[[ SUPPLIED INFORMATION open ]]

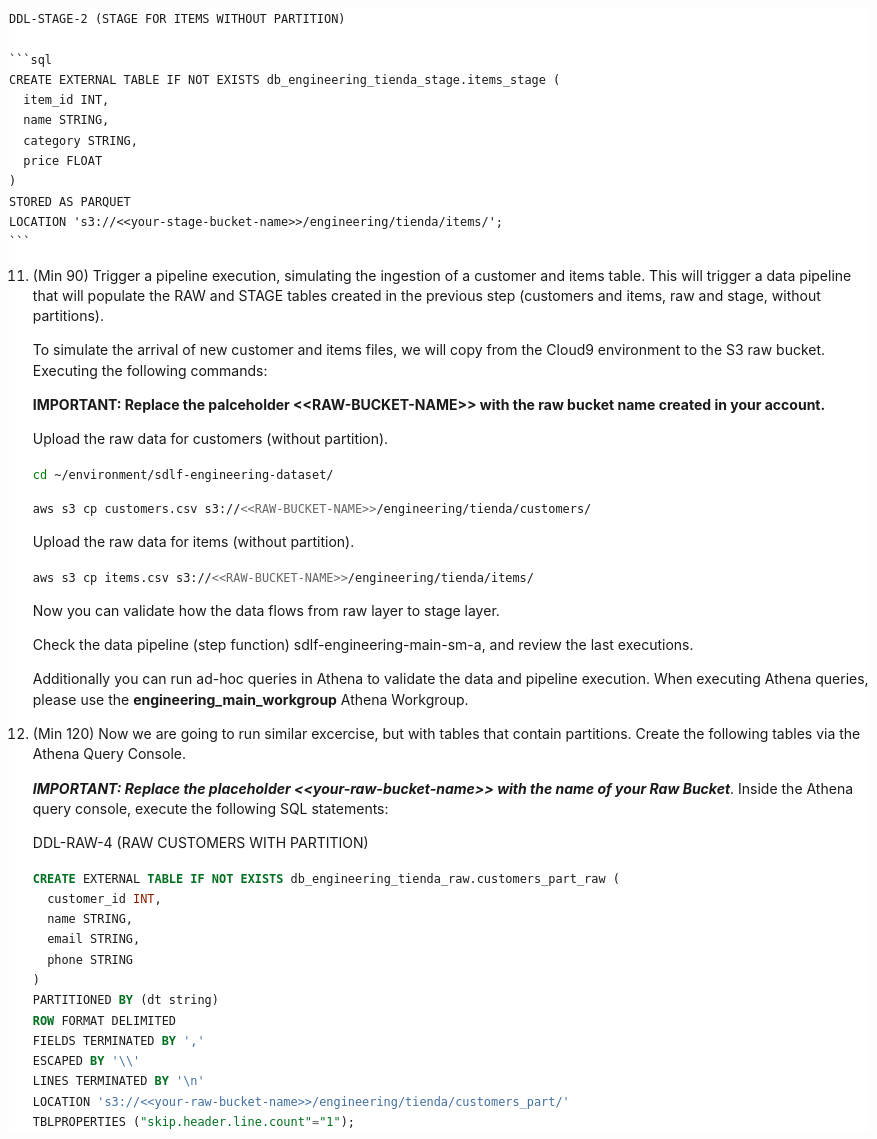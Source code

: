     DDL-STAGE-2 (STAGE FOR ITEMS WITHOUT PARTITION)

    ```sql
    CREATE EXTERNAL TABLE IF NOT EXISTS db_engineering_tienda_stage.items_stage (
      item_id INT,
      name STRING,
      category STRING,
      price FLOAT
    )
    STORED AS PARQUET
    LOCATION 's3://<<your-stage-bucket-name>>/engineering/tienda/items/';
    ```

11. (Min 90) Trigger a pipeline execution, simulating the ingestion of a customer and items table. This will trigger a data pipeline that will populate the RAW and STAGE tables created in the previous step (customers and items, raw and stage, without partitions).

    To simulate the arrival of new customer and items files, we will copy from the Cloud9 environment to the S3 raw bucket. Executing the following commands:

    **IMPORTANT: Replace the palceholder <\<RAW-BUCKET-NAME>> with the raw bucket name created in your account.**

    Upload the raw data for customers (without partition).

    ```sh
    cd ~/environment/sdlf-engineering-dataset/
    ```

    ```sh
    aws s3 cp customers.csv s3://<<RAW-BUCKET-NAME>>/engineering/tienda/customers/
    ```

    Upload the raw data for items (without partition).

    ```sh
    aws s3 cp items.csv s3://<<RAW-BUCKET-NAME>>/engineering/tienda/items/
    ```

    Now you can validate how the data flows from raw layer to stage layer.

    Check the data pipeline (step function) sdlf-engineering-main-sm-a, and review the last executions.

    Additionally you can run ad-hoc queries in Athena to validate the data and pipeline execution. When executing Athena queries, please use the **engineering_main_workgroup** Athena Workgroup.

12. (Min 120) Now we are going to run similar excercise, but with tables that contain partitions. Create the following tables via the Athena Query Console.

    ***IMPORTANT: Replace the placeholder <\<your-raw-bucket-name>> with the name of your Raw Bucket***. Inside the Athena query console, execute the following SQL statements:

    DDL-RAW-4 (RAW CUSTOMERS WITH PARTITION)

    ```sql
    CREATE EXTERNAL TABLE IF NOT EXISTS db_engineering_tienda_raw.customers_part_raw (
      customer_id INT,
      name STRING,
      email STRING,
      phone STRING
    )
    PARTITIONED BY (dt string)
    ROW FORMAT DELIMITED
    FIELDS TERMINATED BY ','
    ESCAPED BY '\\'
    LINES TERMINATED BY '\n'
    LOCATION 's3://<<your-raw-bucket-name>>/engineering/tienda/customers_part/'
    TBLPROPERTIES ("skip.header.line.count"="1");
    ```
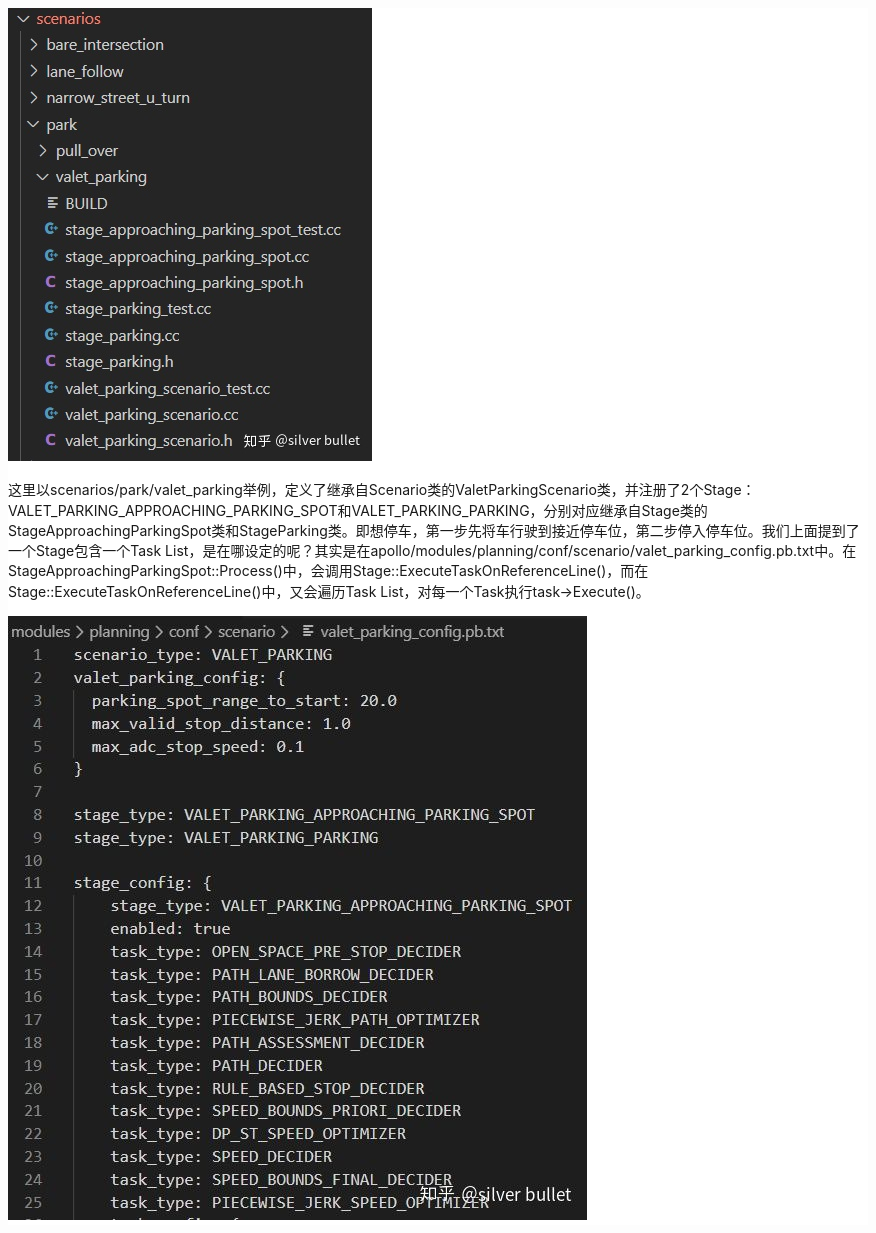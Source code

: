 ![img](图片/20201221_Apollo笔记/v2-a312d8f0b63ae7e2223517986cf5d107_720w.jpg)

这里以scenarios/park/valet_parking举例，定义了继承自Scenario类的ValetParkingScenario类，并注册了2个Stage：VALET_PARKING_APPROACHING_PARKING_SPOT和VALET_PARKING_PARKING，分别对应继承自Stage类的StageApproachingParkingSpot类和StageParking类。即想停车，第一步先将车行驶到接近停车位，第二步停入停车位。我们上面提到了一个Stage包含一个Task  List，是在哪设定的呢？其实是在apollo/modules/planning/conf/scenario/valet_parking_config.pb.txt中。在StageApproachingParkingSpot::Process()中，会调用Stage::ExecuteTaskOnReferenceLine()，而在Stage::ExecuteTaskOnReferenceLine()中，又会遍历Task List，对每一个Task执行task->Execute()。

![img](图片/20201221_Apollo笔记/v2-1671890a947320ada4d1df3920e61290_720w.jpg)

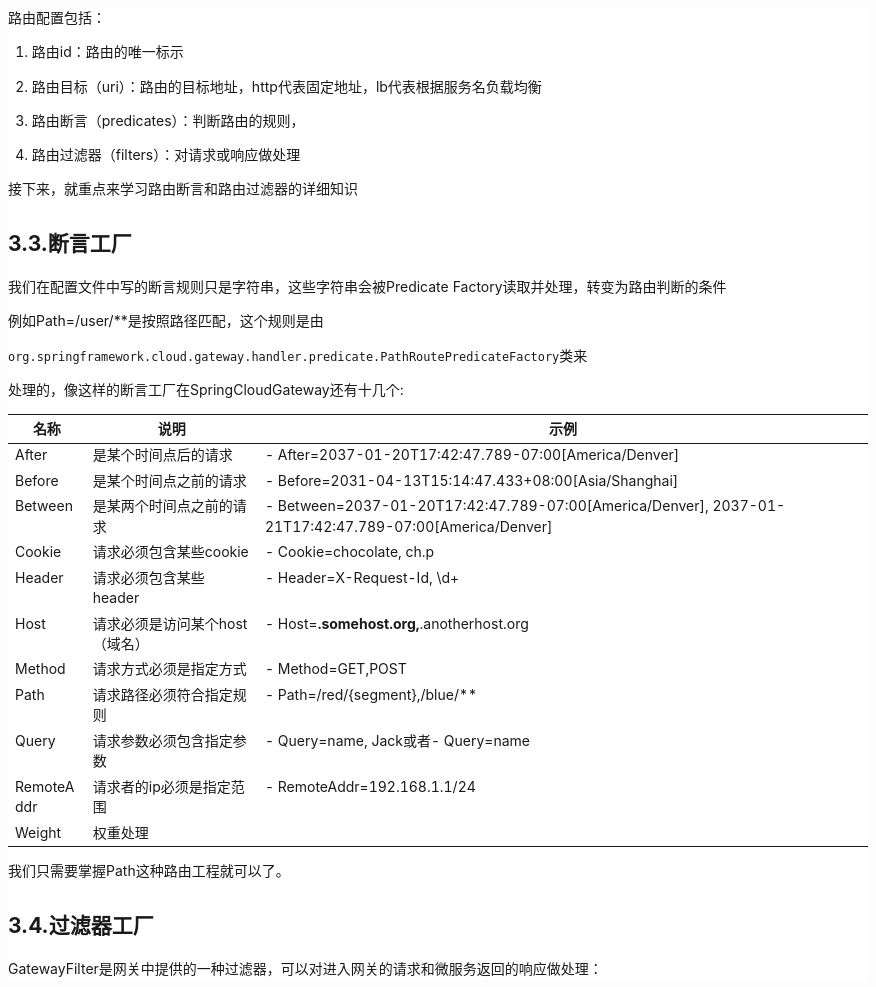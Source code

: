 路由配置包括：

1. 路由id：路由的唯一标示

2. 路由目标（uri）：路由的目标地址，http代表固定地址，lb代表根据服务名负载均衡

3. 路由断言（predicates）：判断路由的规则，

4. 路由过滤器（filters）：对请求或响应做处理



接下来，就重点来学习路由断言和路由过滤器的详细知识





## 3.3.断言工厂

我们在配置文件中写的断言规则只是字符串，这些字符串会被Predicate Factory读取并处理，转变为路由判断的条件

例如Path=/user/**是按照路径匹配，这个规则是由

`org.springframework.cloud.gateway.handler.predicate.PathRoutePredicateFactory`类来

处理的，像这样的断言工厂在SpringCloudGateway还有十几个:

| **名称**   | **说明**                       | **示例**                                                     |
| ---------- | ------------------------------ | ------------------------------------------------------------ |
| After      | 是某个时间点后的请求           | -  After=2037-01-20T17:42:47.789-07:00[America/Denver]       |
| Before     | 是某个时间点之前的请求         | -  Before=2031-04-13T15:14:47.433+08:00[Asia/Shanghai]       |
| Between    | 是某两个时间点之前的请求       | -  Between=2037-01-20T17:42:47.789-07:00[America/Denver],  2037-01-21T17:42:47.789-07:00[America/Denver] |
| Cookie     | 请求必须包含某些cookie         | - Cookie=chocolate, ch.p                                     |
| Header     | 请求必须包含某些header         | - Header=X-Request-Id, \d+                                   |
| Host       | 请求必须是访问某个host（域名） | -  Host=**.somehost.org,**.anotherhost.org                   |
| Method     | 请求方式必须是指定方式         | - Method=GET,POST                                            |
| Path       | 请求路径必须符合指定规则       | - Path=/red/{segment},/blue/**                               |
| Query      | 请求参数必须包含指定参数       | - Query=name, Jack或者-  Query=name                          |
| RemoteAddr | 请求者的ip必须是指定范围       | - RemoteAddr=192.168.1.1/24                                  |
| Weight     | 权重处理                       |                                                              |



我们只需要掌握Path这种路由工程就可以了。



## 3.4.过滤器工厂

GatewayFilter是网关中提供的一种过滤器，可以对进入网关的请求和微服务返回的响应做处理：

[[ SUPPLIED INFORMATION closed ]]

Leave out every line before the one containing "我们只需要掌握Path这种路由工程就可以了。". Transcribe that line and all lines after it through the end of the data above, exactly.

### EXERCISE SOLUTION
我们只需要掌握Path这种路由工程就可以了。



## 3.4.过滤器工厂

GatewayFilter是网关中提供的一种过滤器，可以对进入网关的请求和微服务返回的响应做处理：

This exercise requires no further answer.